| Work required |
Within the records that follow, restate exactly the lines from the line with "Start with DevOps" down to the line with "This project analyze", including both. Omit the pictures.

| Entries shown |
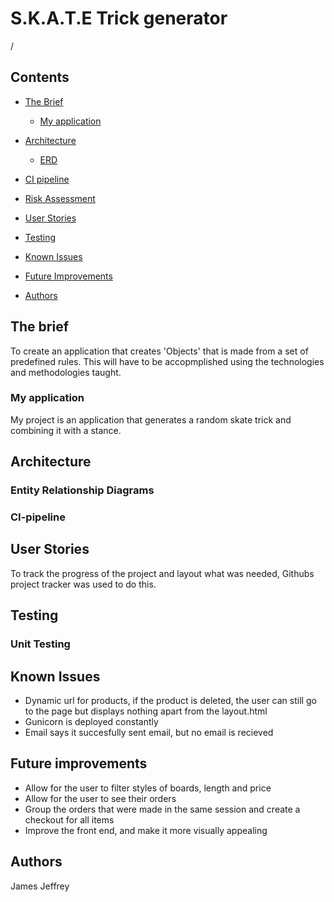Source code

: # S.K.A.T.E Trick generator
/

<h2>Contents</h2>
<ul>
  <li>
    
   [The Brief](#the-brief)
    
  </li>
  <ul>
    <li>
  
   [My application](#my-application)
  
  </li>
 </ul>
 <li>
  
  [Architecture](#architecture)
  
  </li>
  <ul>
  <li>
    
   [ERD](#entity-relationship-diagrams)
   
   </li>
   
   </ul>
   <li>
  
  [CI pipeline](#ci-pipeline)
  
  </li>
  <li>
  
  [Risk Assessment](#risk-assessment)
  
  </li>
  <li>
  
  [User Stories](#user-stories)
  
  </li>
  <li>
  
  [Testing](#testing)
  
  </li>
  <li>
  
  [Known Issues](#known-issues)
  
  </li>
  <li>
  
  [Future Improvements](#future-improvements)
  
  </li>
  <li>
  
  [Authors](#authors)
  
  </li>
 
 </ul>  
<h2>The brief</h2> 
<p1>To create an application that creates 'Objects' that is made from a set of predefined rules. This will have to be accopmplished using the technologies and methodologies taught. </p1>
<br>
<h3>My application</h3>
<p1>My project is an application that generates a random skate trick and combining it with a stance.</p1>
<br>
<h2>Architecture</h2>
<h3>Entity Relationship Diagrams</h3>
<h3>CI-pipeline</h2>
<h2>User Stories</h2>

<p1>To track the progress of the project and layout what was needed, Githubs project tracker was used to do this.</p1>


<h2>Testing</h2>

<h3>Unit Testing</h3>

<h2>Known Issues</h2>
<ul>
  <li>Dynamic url for products, if the product is deleted, the user can still go to the page but displays nothing apart from the layout.html</li>
  <li>Gunicorn is deployed constantly</li>
  <li>Email says it succesfully sent email, but no email is recieved</li> 
</ul>

<h2>Future improvements</h2>
<ul>
  <li>Allow for the user to filter styles of boards, length and price</li>
  <li>Allow for the user to see their orders</li>
  <li>Group the orders that were made in the same session and create a checkout for all items</li>
  <li>Improve the front end, and make it more visually appealing</li>
</ul>

<h2>Authors</h2>
<p1>James Jeffrey</p1>


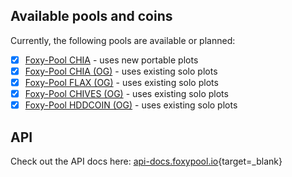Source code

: ## Available pools and coins

Currently, the following pools are available or planned:

- [x] [Foxy-Pool CHIA](pools/chia/getting-started.md) - uses new portable plots
- [x] [Foxy-Pool CHIA (OG)](pools/chia-og/getting-started.md) - uses existing solo plots
- [x] [Foxy-Pool FLAX (OG)](pools/flax-og/getting-started.md) - uses existing solo plots
- [x] [Foxy-Pool CHIVES (OG)](pools/chives-og/getting-started.md) - uses existing solo plots
- [x] [Foxy-Pool HDDCOIN (OG)](pools/hddcoin-og/getting-started.md) - uses existing solo plots

## API

Check out the API docs here: [api-docs.foxypool.io](https://api-docs.foxypool.io){target=_blank}
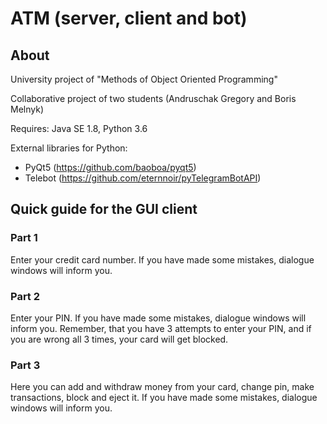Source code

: # ATM (server, client and bot)
<h2>About</h2>

University project of "Methods of Object Oriented Programming"

Collaborative project of two students (Andruschak Gregory and Boris Melnyk)

Requires: Java SE 1.8, Python 3.6

External libraries for Python:
- PyQt5 (https://github.com/baoboa/pyqt5)
- Telebot (https://github.com/eternnoir/pyTelegramBotAPI)


<h2>Quick guide for the GUI client</h2>
<h3>Part 1</h3>
Enter your credit card number. 
If you have made some mistakes, dialogue windows will inform you.
<h3>Part 2</h3>
Enter your PIN. 
If you have made some mistakes, dialogue windows will inform you.
Remember, that you have 3 attempts to enter your PIN, and if you are wrong all 3 times, your card will get blocked.
<h3>Part 3</h3>
Here you can add and withdraw money from your card, change pin, make transactions, block and eject it. If you have made some mistakes, dialogue windows will inform you.
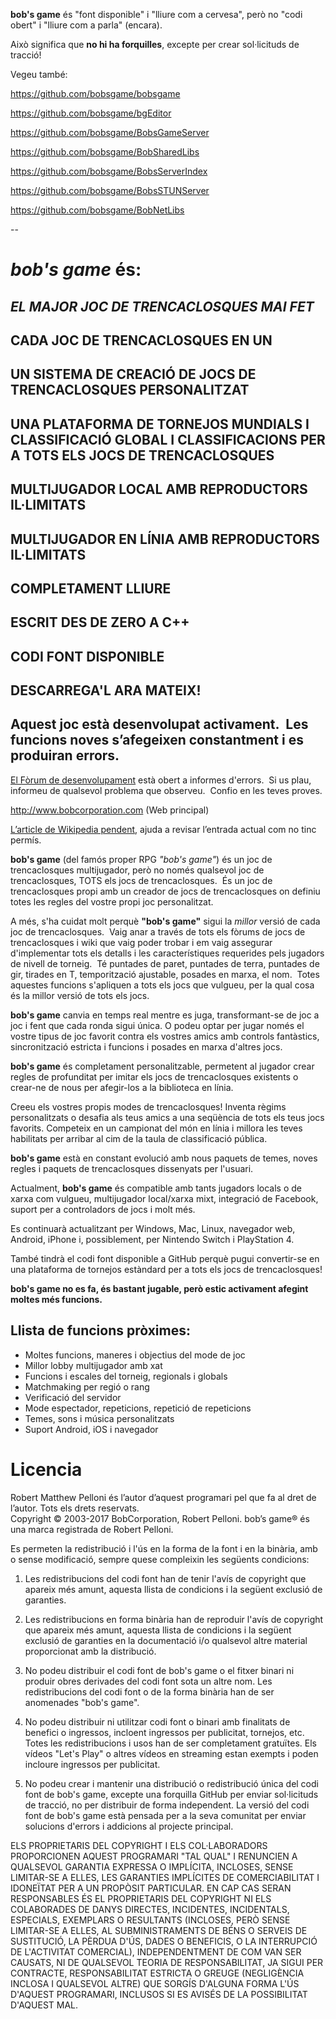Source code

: **bob's game** és "font disponible" i "lliure com a cervesa", però no "codi obert" i "lliure com a parla" (encara).

Això significa que **no hi ha forquilles**, excepte per crear sol·licituds de tracció!

Vegeu també:

https://github.com/bobsgame/bobsgame

https://github.com/bobsgame/bgEditor

https://github.com/bobsgame/BobsGameServer

https://github.com/bobsgame/BobSharedLibs

https://github.com/bobsgame/BobsServerIndex

https://github.com/bobsgame/BobsSTUNServer

https://github.com/bobsgame/BobNetLibs


--

# *bob's game* és:

## *EL MAJOR JOC DE TRENCACLOSQUES MAI FET*

## CADA JOC DE TRENCACLOSQUES EN UN

## UN SISTEMA DE CREACIÓ DE JOCS DE TRENCACLOSQUES PERSONALITZAT

## UNA PLATAFORMA DE TORNEJOS MUNDIALS I CLASSIFICACIÓ GLOBAL I CLASSIFICACIONS PER A TOTS ELS JOCS DE TRENCACLOSQUES

## MULTIJUGADOR LOCAL AMB REPRODUCTORS IL·LIMITATS

## MULTIJUGADOR EN LÍNIA AMB REPRODUCTORS IL·LIMITATS

## COMPLETAMENT LLIURE

## ESCRIT DES DE ZERO A C++

## CODI FONT DISPONIBLE

## DESCARREGA'L ARA MATEIX!

## Aquest joc està desenvolupat activament.  Les funcions noves s’afegeixen constantment i es produiran errors.

[El Fòrum de desenvolupament](http://bobsgame.com/forum) està obert a informes d'errors.  Si us plau, informeu de qualsevol problema que observeu.  Confio en les teves proves.

http://www.bobcorporation.com (Web principal)

[L’article de Wikipedia pendent](https://en.wikipedia.org/w/index.php?title=Bob%27s_Game&oldid=713042467), ajuda a revisar l’entrada actual com no tinc permís.

**bob's game** (del famós proper RPG *"bob's game"*) és un joc de trencaclosques multijugador, però no només qualsevol joc de trencaclosques, TOTS els jocs de trencaclosques.  És un joc de trencaclosques propi amb un creador de jocs de trencaclosques on definiu totes les regles del vostre propi joc personalitzat.

A més, s'ha cuidat molt perquè **"bob's game"** sigui la *millor* versió de cada joc de trencaclosques.  Vaig anar a través de tots els fòrums de jocs de trencaclosques i wiki que vaig poder trobar i em vaig assegurar d'implementar tots els detalls i les característiques requerides pels jugadors de nivell de torneig.  Té puntades de paret, puntades de terra, puntades de gir, tirades en T, temporització ajustable, posades en marxa, el nom.  Totes aquestes funcions s'apliquen a tots els jocs que vulgueu, per la qual cosa és la millor versió de tots els jocs.

**bob's game** canvia en temps real mentre es juga, transformant-se de joc a joc i fent que cada ronda sigui única.  O podeu optar per jugar només el vostre tipus de joc favorit contra els vostres amics amb controls fantàstics, sincronització estricta i funcions i posades en marxa d'altres jocs.

**bob's game** és completament personalitzable, permetent al jugador crear regles de profunditat per imitar els jocs de trencaclosques existents o crear-ne de nous per afegir-los a la biblioteca en línia.

Creeu els vostres propis modes de trencaclosques!  Inventa règims personalitzats o desafia als teus amics a una seqüència de tots els teus jocs favorits.  Competeix en un campionat del món en línia i millora les teves habilitats per arribar al cim de la taula de classificació pública.

**bob's game** està en constant evolució amb nous paquets de temes, noves regles i paquets de trencaclosques dissenyats per l'usuari.

Actualment, **bob's game** és compatible amb tants jugadors locals o de xarxa com vulgueu, multijugador local/xarxa mixt, integració de Facebook, suport per a controladors de jocs i molt més.

Es continuarà actualitzant per Windows, Mac, Linux, navegador web, Android, iPhone i, possiblement, per Nintendo Switch i PlayStation 4.

També tindrà el codi font disponible a GitHub perquè pugui convertir-se en una plataforma de tornejos estàndard per a tots els jocs de trencaclosques!

**bob's game no es fa, és bastant jugable, però estic activament afegint moltes més funcions.**

## Llista de funcions pròximes:
* Moltes funcions, maneres i objectius del mode de joc
* Millor lobby multijugador amb xat
* Funcions i escales del torneig, regionals i globals
* Matchmaking per regió o rang
* Verificació del servidor
* Mode espectador, repeticions, repetició de repeticions
* Temes, sons i música personalitzats
* Suport Android, iOS i navegador

# Licencia
Robert Matthew Pelloni és l’autor d’aquest programari pel que fa al dret de l’autor. Tots els drets reservats.<br />
Copyright © 2003-2017 BobCorporation, Robert Pelloni. bob’s game® és una marca registrada de Robert Pelloni.

Es permeten la redistribució i l'ús en la forma de la font i en la binària, amb o sense modificació, sempre quese compleixin les següents condicions:

1. Les redistribucions del codi font han de tenir l'avís de copyright que apareix més amunt, aquesta llista de condicions i la següent exclusió de garanties.

2. Les redistribucions en forma binària han de reproduir l'avís de copyright que apareix més amunt, aquesta llista de condicions i la següent exclusió de garanties en la documentació i/o qualsevol altre material proporcionat amb la distribució.

3. No podeu distribuir el codi font de bob's game o el fitxer binari ni produir obres derivades del codi font sota un altre nom. Les redistribucions del codi font o de la forma binària han de ser anomenades "bob's game".

4. No podeu distribuir ni utilitzar codi font o binari amb finalitats de benefici o ingressos, incloent ingressos per publicitat, tornejos, etc. Totes les redistribucions i usos han de ser completament gratuïtes. Els vídeos "Let's Play" o altres vídeos en streaming estan exempts i poden incloure ingressos per publicitat.

5. No podeu crear i mantenir una distribució o redistribució única del codi font de bob's game, excepte una forquilla GitHub per enviar sol·licituds de tracció, no per distribuir de forma independent. La versió del codi font de bob's game està pensada per a la seva comunitat per enviar solucions d'errors i addicions al projecte principal.

ELS PROPRIETARIS DEL COPYRIGHT I ELS COL·LABORADORS PROPORCIONEN AQUEST PROGRAMARI "TAL QUAL" I RENUNCIEN A QUALSEVOL GARANTIA EXPRESSA O IMPLÍCITA, INCLOSES, SENSE LIMITAR-SE A ELLES, LES GARANTIES IMPLÍCITES DE COMERCIABILITAT I IDONEÏTAT PER A UN PROPÒSIT PARTICULAR. EN CAP CAS SERAN RESPONSABLES ÉS EL PROPRIETARIS DEL COPYRIGHT NI ELS COLABORADES DE DANYS DIRECTES, INCIDENTES, INCIDENTALS, ESPECIALS, EXEMPLARS O RESULTANTS (INCLOSES, PERÒ SENSE LIMITAR-SE A ELLES, AL SUBMINISTRAMENTS DE BÉNS O SERVEIS DE SUSTITUCIÓ, LA PÈRDUA D'ÚS, DADES O BENEFICIS, O LA INTERRUPCIÓ DE L'ACTIVITAT COMERCIAL), INDEPENDENTMENT DE COM VAN SER CAUSATS, NI DE QUALSEVOL TEORIA DE RESPONSABILITAT, JA SIGUI PER CONTRACTE, RESPONSABILITAT ESTRICTA O GREUGE (NEGLIGÈNCIA INCLOSA I QUALSEVOL ALTRE) QUE SORGÍS D'ALGUNA FORMA L'ÚS D'AQUEST PROGRAMARI, INCLUSOS SI ES AVISÉS DE LA POSSIBILITAT D'AQUEST MAL.
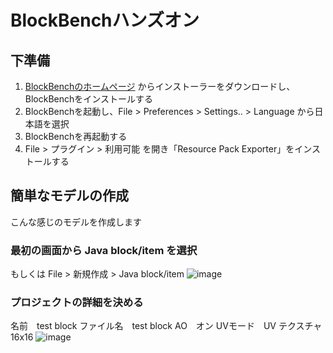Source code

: # BlockBenchハンズオン

## 下準備

1. [BlockBenchのホームページ](https://www.blockbench.net/) からインストーラーをダウンロードし、BlockBenchをインストールする
2. BlockBenchを起動し、File > Preferences > Settings.. > Language から日本語を選択
3. BlockBenchを再起動する
4. File > プラグイン > 利用可能 を開き「Resource Pack Exporter」をインストールする

## 簡単なモデルの作成
こんな感じのモデルを作成します

### 最初の画面から Java block/item を選択
もしくは File > 新規作成 > Java block/item
![image](https://user-images.githubusercontent.com/55620461/156299995-70572171-b365-4ae2-aaa5-ae5e7078b4c3.png)


### プロジェクトの詳細を決める
名前　test block
ファイル名　test block
AO　オン
UVモード　UV
テクスチャ 16x16
![image](https://user-images.githubusercontent.com/55620461/156300332-35020f15-0693-4064-ac72-13801f85d7c6.png)



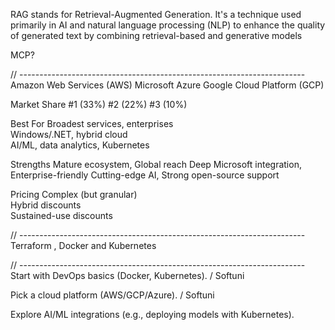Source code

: RAG 
stands for Retrieval-Augmented Generation. It's a technique used 
primarily in AI and natural language processing (NLP) to enhance 
the quality of generated text by combining retrieval-based and 
generative models


MCP?


// -----------------------------------------------------------------------
Amazon Web Services (AWS)
Microsoft Azure	
Google Cloud Platform (GCP)

Market Share
#1 (33%)
#2 (22%)
#3 (10%)

Best For
Broadest services, enterprises	
Windows/.NET, hybrid cloud	
AI/ML, data analytics, Kubernetes

Strengths
Mature ecosystem, Global reach
Deep Microsoft integration, Enterprise-friendly
Cutting-edge AI, Strong open-source support

Pricing	
Complex (but granular)	
Hybrid discounts	
Sustained-use discounts


// -----------------------------------------------------------------------
Terraform , Docker and Kubernetes


// -----------------------------------------------------------------------
Start with DevOps basics (Docker, Kubernetes). / Softuni

Pick a cloud platform (AWS/GCP/Azure). / Softuni

Explore AI/ML integrations (e.g., deploying models with Kubernetes).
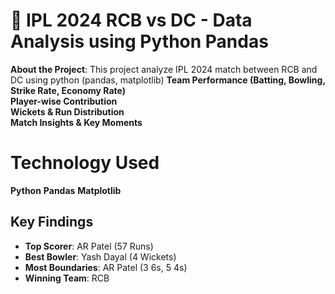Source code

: # 🏏 IPL 2024 RCB vs DC - Data Analysis using Python Pandas  
**About the Project**:
This project analyze IPL 2024 match between RCB and DC using python (pandas, matplotlib)
**Team Performance (Batting, Bowling, Strike Rate, Economy Rate)**  
**Player-wise Contribution**  
**Wickets & Run Distribution**  
**Match Insights & Key Moments**  

# Technology Used
**Python**
**Pandas**
**Matplotlib**

## Key Findings  
- **Top Scorer**: AR Patel (57 Runs)
- **Best Bowler**: Yash Dayal (4 Wickets) 
- **Most Boundaries**: AR Patel  (3 6s, 5 4s)
- **Winning Team**: RCB  
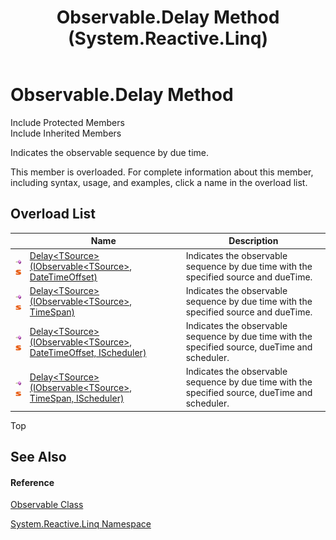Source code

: ﻿---
title: Observable.Delay Method  (System.Reactive.Linq)
TOCTitle: Delay Method
ms:assetid: Overload:System.Reactive.Linq.Observable.Delay
ms:mtpsurl: https://msdn.microsoft.com/en-us/library/system.reactive.linq.observable.delay(v=VS.103)
ms:contentKeyID: 36069669
ms.date: 06/28/2011
mtps_version: v=VS.103
f1_keywords:
- System.Reactive.Linq.Observable.Delay
- System.Reactive.Linq.Observable.Delay``1
dev_langs:
- CSharp
- JScript
- VB
- FSharp
---

# Observable.Delay Method

Include Protected Members  
Include Inherited Members  

Indicates the observable sequence by due time.

This member is overloaded. For complete information about this member, including syntax, usage, and examples, click a name in the overload list.

## Overload List

<table>
<thead>
<tr class="header">
<th> </th>
<th>Name</th>
<th>Description</th>
</tr>
</thead>
<tbody>
<tr class="odd">
<td><img src="images\Hh303103.pubmethod(en-us,VS.103).gif" title="Public method" alt="Public method" /><img src="images\Hh244319.static(en-us,VS.103).gif" title="Static member" alt="Static member" /></td>
<td><a href="https://msdn.microsoft.com/en-us/library/m:system.reactive.linq.observable.delay%60%601(system.iobservable%7b%60%600%7d%2csystem.datetimeoffset)(v=VS.103)">Delay&lt;TSource&gt;(IObservable&lt;TSource&gt;, DateTimeOffset)</a></td>
<td>Indicates the observable sequence by due time with the specified source and dueTime.</td>
</tr>
<tr class="even">
<td><img src="images\Hh303103.pubmethod(en-us,VS.103).gif" title="Public method" alt="Public method" /><img src="images\Hh244319.static(en-us,VS.103).gif" title="Static member" alt="Static member" /></td>
<td><a href="https://msdn.microsoft.com/en-us/library/m:system.reactive.linq.observable.delay%60%601(system.iobservable%7b%60%600%7d%2csystem.timespan)(v=VS.103)">Delay&lt;TSource&gt;(IObservable&lt;TSource&gt;, TimeSpan)</a></td>
<td>Indicates the observable sequence by due time with the specified source and dueTime.</td>
</tr>
<tr class="odd">
<td><img src="images\Hh303103.pubmethod(en-us,VS.103).gif" title="Public method" alt="Public method" /><img src="images\Hh244319.static(en-us,VS.103).gif" title="Static member" alt="Static member" /></td>
<td><a href="https://msdn.microsoft.com/en-us/library/m:system.reactive.linq.observable.delay%60%601(system.iobservable%7b%60%600%7d%2csystem.datetimeoffset%2csystem.reactive.concurrency.ischeduler)(v=VS.103)">Delay&lt;TSource&gt;(IObservable&lt;TSource&gt;, DateTimeOffset, IScheduler)</a></td>
<td>Indicates the observable sequence by due time with the specified source, dueTime and scheduler.</td>
</tr>
<tr class="even">
<td><img src="images\Hh303103.pubmethod(en-us,VS.103).gif" title="Public method" alt="Public method" /><img src="images\Hh244319.static(en-us,VS.103).gif" title="Static member" alt="Static member" /></td>
<td><a href="https://msdn.microsoft.com/en-us/library/m:system.reactive.linq.observable.delay%60%601(system.iobservable%7b%60%600%7d%2csystem.timespan%2csystem.reactive.concurrency.ischeduler)(v=VS.103)">Delay&lt;TSource&gt;(IObservable&lt;TSource&gt;, TimeSpan, IScheduler)</a></td>
<td>Indicates the observable sequence by due time with the specified source, dueTime and scheduler.</td>
</tr>
</tbody>
</table>

Top

## See Also

#### Reference

[Observable Class](hh244252\(v=vs.103\).md)

[System.Reactive.Linq Namespace](hh211929\(v=vs.103\).md)

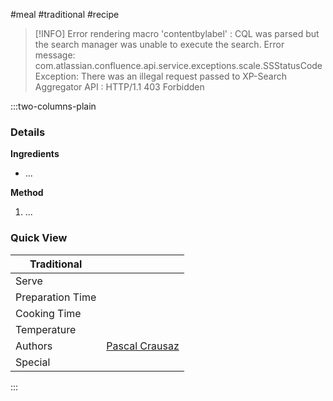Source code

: #meal #traditional #recipe

> [!INFO]
> Error rendering macro 'contentbylabel' : CQL was parsed but the search manager was unable to execute the search. Error message: com.atlassian.confluence.api.service.exceptions.scale.SSStatusCodeException: There was an illegal request passed to XP-Search Aggregator API : HTTP/1.1 403 Forbidden

:::two-columns-plain

### Details
**Ingredients**
- ...

**Method**
1. ...


### Quick View
| Traditional      |                                                |
| ---------------- | ---------------------------------------------- |
| Serve            |                                                |
| Preparation Time |                                                |
| Cooking Time     |                                                |
| Temperature      |                                                |
| Authors          | [Pascal Crausaz](mailto:pascal@askpascal.com ) |
| Special          |                                                |

:::

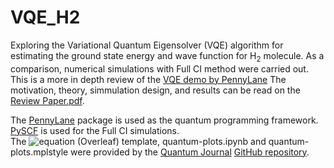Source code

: # VQE_H2
Exploring the Variational Quantum Eigensolver (VQE) algorithm for estimating the ground state energy and wave function for H<sub>2</sub> molecule. As a comparison, numerical simulations with Full CI method were carried out. This is a more in depth review of the [VQE demo by PennyLane](https://pennylane.ai/qml/demos/tutorial_vqe.html)
The motivation, theory, simmulation design, and results can be read on the [Review Paper.pdf](https://github.com/eraraya-ricardo/VQE_H2/blob/main/Paper%20Review.pdf).

The [PennyLane](https://pennylane.ai/) package is used as the quantum programming framework. <br>
[PySCF](https://sunqm.github.io/pyscf/) is used for the Full CI simulations. <br>
The ![equation](https://latex.codecogs.com/gif.latex?\LaTeX) (Overleaf) template, quantum-plots.ipynb and quantum-plots.mplstyle were provided by the [Quantum Journal](https://quantum-journal.org/) [GitHub repository](https://github.com/quantum-journal/quantum-journal).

| Output below |
Start with DevOps basics (Docker, Kubernetes). / Softuni

Pick a cloud platform (AWS/GCP/Azure). / Softuni

Explore AI/ML integrations (e.g., deploying models with Kubernetes).
Source code

: # 🏏 IPL 2024 RCB vs DC - Data Analysis using Python Pandas  
**About the Project**:
This project analyze IPL 2024 match between RCB and DC using python (pandas, matplotlib)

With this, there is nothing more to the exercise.